According to a report by Reuters, De Beers plead guilty in 2004 to a price fixing charge. The company came to an agreement in 2005 to set up a fund worth $272.5 million to compensate indirect purchasers of De Beers diamonds.
A U.S. District Court in New Jersey approved the settlement for the class. A class action suit is one in which a group of people with the same or similar injuries caused by the same product or action sue the defendant as a group. This is a more efficient way for the court, the defendants and the plaintiffs to litigate many similar claims than allowing tens, hundreds or even thousands of individual suits to proceed. However, not all the plaintiffs' claims in a class action are always identical. In this case, 34 of the indirect diamond purchasers objected to the settlement. The indirect purchasers include retailers, some middlemen and diamond consumers. The case was sent to the 3rd Circuit Court of Appeals.
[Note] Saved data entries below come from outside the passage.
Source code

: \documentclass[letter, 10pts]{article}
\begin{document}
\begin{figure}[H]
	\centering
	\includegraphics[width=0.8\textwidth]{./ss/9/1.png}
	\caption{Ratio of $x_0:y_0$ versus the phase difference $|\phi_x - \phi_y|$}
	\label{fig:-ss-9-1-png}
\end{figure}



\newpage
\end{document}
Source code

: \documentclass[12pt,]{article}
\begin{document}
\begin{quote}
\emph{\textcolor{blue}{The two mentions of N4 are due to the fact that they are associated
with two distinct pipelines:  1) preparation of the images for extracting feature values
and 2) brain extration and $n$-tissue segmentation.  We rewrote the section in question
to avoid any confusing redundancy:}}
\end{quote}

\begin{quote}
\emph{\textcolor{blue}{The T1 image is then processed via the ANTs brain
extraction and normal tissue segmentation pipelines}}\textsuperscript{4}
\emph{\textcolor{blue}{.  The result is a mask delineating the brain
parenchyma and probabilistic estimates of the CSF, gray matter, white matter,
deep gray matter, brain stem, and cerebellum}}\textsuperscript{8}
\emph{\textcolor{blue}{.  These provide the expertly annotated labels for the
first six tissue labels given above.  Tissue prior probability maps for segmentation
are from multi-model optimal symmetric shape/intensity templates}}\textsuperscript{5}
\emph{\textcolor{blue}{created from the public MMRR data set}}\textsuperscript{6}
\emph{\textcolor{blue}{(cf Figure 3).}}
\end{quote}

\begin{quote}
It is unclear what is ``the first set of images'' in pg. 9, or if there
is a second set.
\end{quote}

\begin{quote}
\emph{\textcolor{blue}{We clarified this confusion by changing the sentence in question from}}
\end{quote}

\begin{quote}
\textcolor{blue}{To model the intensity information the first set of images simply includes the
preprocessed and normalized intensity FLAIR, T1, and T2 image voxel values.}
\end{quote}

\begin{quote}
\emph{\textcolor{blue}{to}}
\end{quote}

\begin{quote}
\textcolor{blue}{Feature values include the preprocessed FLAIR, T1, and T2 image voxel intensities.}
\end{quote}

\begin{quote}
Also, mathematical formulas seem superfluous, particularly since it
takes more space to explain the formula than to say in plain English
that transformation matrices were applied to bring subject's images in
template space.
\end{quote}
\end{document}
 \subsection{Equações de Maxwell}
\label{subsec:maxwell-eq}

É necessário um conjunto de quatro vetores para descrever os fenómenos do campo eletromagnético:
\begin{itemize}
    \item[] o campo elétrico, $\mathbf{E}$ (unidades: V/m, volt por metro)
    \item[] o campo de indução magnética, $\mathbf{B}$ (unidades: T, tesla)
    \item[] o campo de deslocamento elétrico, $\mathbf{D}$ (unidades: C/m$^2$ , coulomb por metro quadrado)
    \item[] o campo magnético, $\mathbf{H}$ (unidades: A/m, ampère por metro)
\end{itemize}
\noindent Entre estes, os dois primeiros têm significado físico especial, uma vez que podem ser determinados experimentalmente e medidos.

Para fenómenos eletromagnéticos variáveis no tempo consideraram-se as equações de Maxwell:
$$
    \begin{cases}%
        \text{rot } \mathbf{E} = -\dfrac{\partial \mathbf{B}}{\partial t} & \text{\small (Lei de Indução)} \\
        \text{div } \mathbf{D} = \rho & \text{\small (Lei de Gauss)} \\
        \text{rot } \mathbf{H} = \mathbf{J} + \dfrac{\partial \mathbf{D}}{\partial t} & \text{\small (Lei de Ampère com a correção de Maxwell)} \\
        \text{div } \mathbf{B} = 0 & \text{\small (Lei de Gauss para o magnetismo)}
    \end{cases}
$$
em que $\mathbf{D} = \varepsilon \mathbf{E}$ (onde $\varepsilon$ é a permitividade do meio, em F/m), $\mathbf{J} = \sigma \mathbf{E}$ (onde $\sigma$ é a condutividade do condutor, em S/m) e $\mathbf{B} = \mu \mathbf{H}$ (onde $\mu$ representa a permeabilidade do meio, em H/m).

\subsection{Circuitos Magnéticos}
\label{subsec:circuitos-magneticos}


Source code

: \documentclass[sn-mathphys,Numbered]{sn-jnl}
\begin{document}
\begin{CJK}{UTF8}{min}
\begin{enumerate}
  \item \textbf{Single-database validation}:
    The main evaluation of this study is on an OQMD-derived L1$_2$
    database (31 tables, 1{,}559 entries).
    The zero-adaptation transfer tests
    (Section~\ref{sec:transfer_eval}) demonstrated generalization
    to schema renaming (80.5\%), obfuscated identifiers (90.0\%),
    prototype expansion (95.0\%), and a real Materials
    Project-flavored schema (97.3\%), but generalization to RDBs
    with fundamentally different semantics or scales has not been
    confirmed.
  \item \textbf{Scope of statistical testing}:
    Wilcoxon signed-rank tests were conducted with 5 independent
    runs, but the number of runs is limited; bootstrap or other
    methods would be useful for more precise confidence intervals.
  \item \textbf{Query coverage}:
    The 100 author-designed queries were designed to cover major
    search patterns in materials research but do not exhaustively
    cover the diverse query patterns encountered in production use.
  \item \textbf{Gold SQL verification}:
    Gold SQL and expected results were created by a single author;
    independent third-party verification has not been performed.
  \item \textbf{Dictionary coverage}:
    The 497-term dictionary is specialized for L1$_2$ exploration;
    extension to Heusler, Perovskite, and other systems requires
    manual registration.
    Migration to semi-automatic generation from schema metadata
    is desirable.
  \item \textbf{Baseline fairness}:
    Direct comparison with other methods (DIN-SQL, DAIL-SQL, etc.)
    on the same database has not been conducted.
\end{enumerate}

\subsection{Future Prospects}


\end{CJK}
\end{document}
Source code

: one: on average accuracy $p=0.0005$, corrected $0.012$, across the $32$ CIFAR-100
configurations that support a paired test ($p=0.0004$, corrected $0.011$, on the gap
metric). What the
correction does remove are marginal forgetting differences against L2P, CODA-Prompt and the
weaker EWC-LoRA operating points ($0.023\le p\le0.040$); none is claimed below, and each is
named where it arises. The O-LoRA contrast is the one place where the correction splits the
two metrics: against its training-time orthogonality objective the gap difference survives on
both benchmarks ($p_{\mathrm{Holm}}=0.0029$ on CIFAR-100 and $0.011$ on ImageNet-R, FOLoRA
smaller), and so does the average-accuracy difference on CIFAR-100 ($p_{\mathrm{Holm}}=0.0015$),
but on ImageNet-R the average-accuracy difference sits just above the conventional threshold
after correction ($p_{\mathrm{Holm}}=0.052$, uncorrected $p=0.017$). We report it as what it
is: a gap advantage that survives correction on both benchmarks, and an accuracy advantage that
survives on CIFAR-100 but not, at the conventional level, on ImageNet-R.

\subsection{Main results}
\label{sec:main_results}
Reuters reports that the 3rd Circuit found the class members' claims to be widely varying and based upon a number of differing state laws. Judge Kent Jordan said that the settlement did not recognize the disparities of the claims and sent the case back to the District Court to further consider and clarify which claims are subject to the treatment as a class.
The settlement, wrote Judge Jordan, "is akin to suggesting that a really good cook, by means of superior kitchen management, can make a cake out of nothing."
De Beers did not immediately return a call for comment from Reuters.